For decades, Brentford’s main claim to fame among English football fans was that its Griffin Park ground had a public house on every corner, which meant that Bees supporters had several places to drown their sorrows after a home defeat.
But Brentford fans are hitting the bottle to celebrate good times more frequently these days and a major reason for that is the progressive thinking of its owner, Matthew Benham, a professional gambler who has a clear vision of how to get to the top of professional football without breaking the bank.
Brentford is not Benham’s only football team, you see. Last year, Benham invested more than six million British pounds in Danish Superligaen side Midtjylland and, with one round to go, it has wrapped up its first-ever championship and qualified for the lucrative UEFA Champions League.
Benham’s first move after becoming Midtjylland’s owner was to appoint Rasmus Ankeren as its chairman. Ankeren, a former player who has written best-selling books and spoken to big audiences around the world on performance development, does not fit the stereotypical mould of a football club chairman. Ankeren promised Benham that he would challenge the accepted ways of running a football club and put Midtjylland on the map. Ankeren and Benham hit it off from their first chat.
Mathematical modelling and data analysis is at the heart of Midtjylland’s approach – and glory. Ankeren has gone on the record to state that Midtjylland coach Glen Riddersholm will never lose his job based on his team’s raw results; he will be judged on whether he achieves certain key performance indicators which, over the long term, the chairman and his like-minded owner believe are more indicative of success.

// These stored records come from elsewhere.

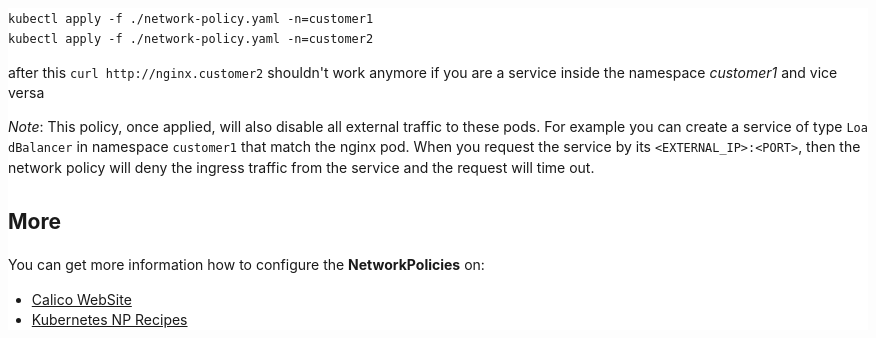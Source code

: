 
``` 
kubectl apply -f ./network-policy.yaml -n=customer1
kubectl apply -f ./network-policy.yaml -n=customer2
```

after this `curl http://nginx.customer2` shouldn't work anymore if you are a service inside the namespace *customer1* and 
vice versa

*Note*: This policy, once applied, will also disable all external traffic to these pods. For example you can create a service of type `LoadBalancer` in namespace `customer1` that match the nginx pod. When you request the service by its `<EXTERNAL_IP>:<PORT>`, then the network policy will deny the ingress traffic from the service and the request will time out.

## More
You can get more information how to configure the **NetworkPolicies** on:

 - [Calico WebSite](https://docs.projectcalico.org/v3.0/getting-started/kubernetes/tutorials/advanced-policy)
 - [Kubernetes NP Recipes](https://github.com/ahmetb/kubernetes-network-policy-recipes)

Brentford made international headlines when, in February, it announced that Bees boss Mark Warburton would leave at the end of the English Championship season even if it ended with the London club gaining promotion to the English Premier League for the first time. Journalists who knew nothing about Benham, Ankeren and Midtjylland wrote stories that Brentford was crazy and many former professional players, also ignorant of the facts, were highly critical as well.
This week, Brentford appointed Marinus Dijkhuizen as the successor to Warburton. Dijkhuizen has enjoyed managerial success in his native Netherlands – for example, he coached Montfoort to back-to-back promotions and he led Excelsior to third place in the Dutch Eerste Divisie, which resulted in elevation via the play-offs to the Dutch Eredivisie – and clearly he is on the same wavelength as Benham and Ankeren.
Benham, Ankeren and Dijkhuizen may not be big names but the English Championship side in which they are involved is on the rise and worth supporting in ante-post betting markets, not least because England’s second division looks the most wide open competition out of all the well known leagues. It is odds of +1000 the field in the English Championship and, with all due respect to Hull, the Tigers are not the first team that one would like to back as a title favourite.
Brentford made the English Championship play-offs in its first season in England’s second tier since Benham, who has made millions out of betting on football, became its owner. Brentford won half of its 46 English Championship games one term after finishing second in English League One and one would have to be a fool to bet against the Bees making more strides next season. Certainly one expects Brentford to kick off at shorter odds than those that are available currently.
Coral has marked Brentford at odds of +900 to take out the English Championship and that is about the mark at which one thinks that the Bees will settle so one is keen to support them at odds of +1600 with Bet365, Betfred and Totesport. For punters who want a bet that is a little less speculative then BetVictor is offering odds of +162 that Brentford makes the English Championship top six. That seems like a decent play about a Brentford team that finished fifth last time out and finds itself competing against three relegated sides in Burnley, Hull and Queens Park Rangers that are not scary.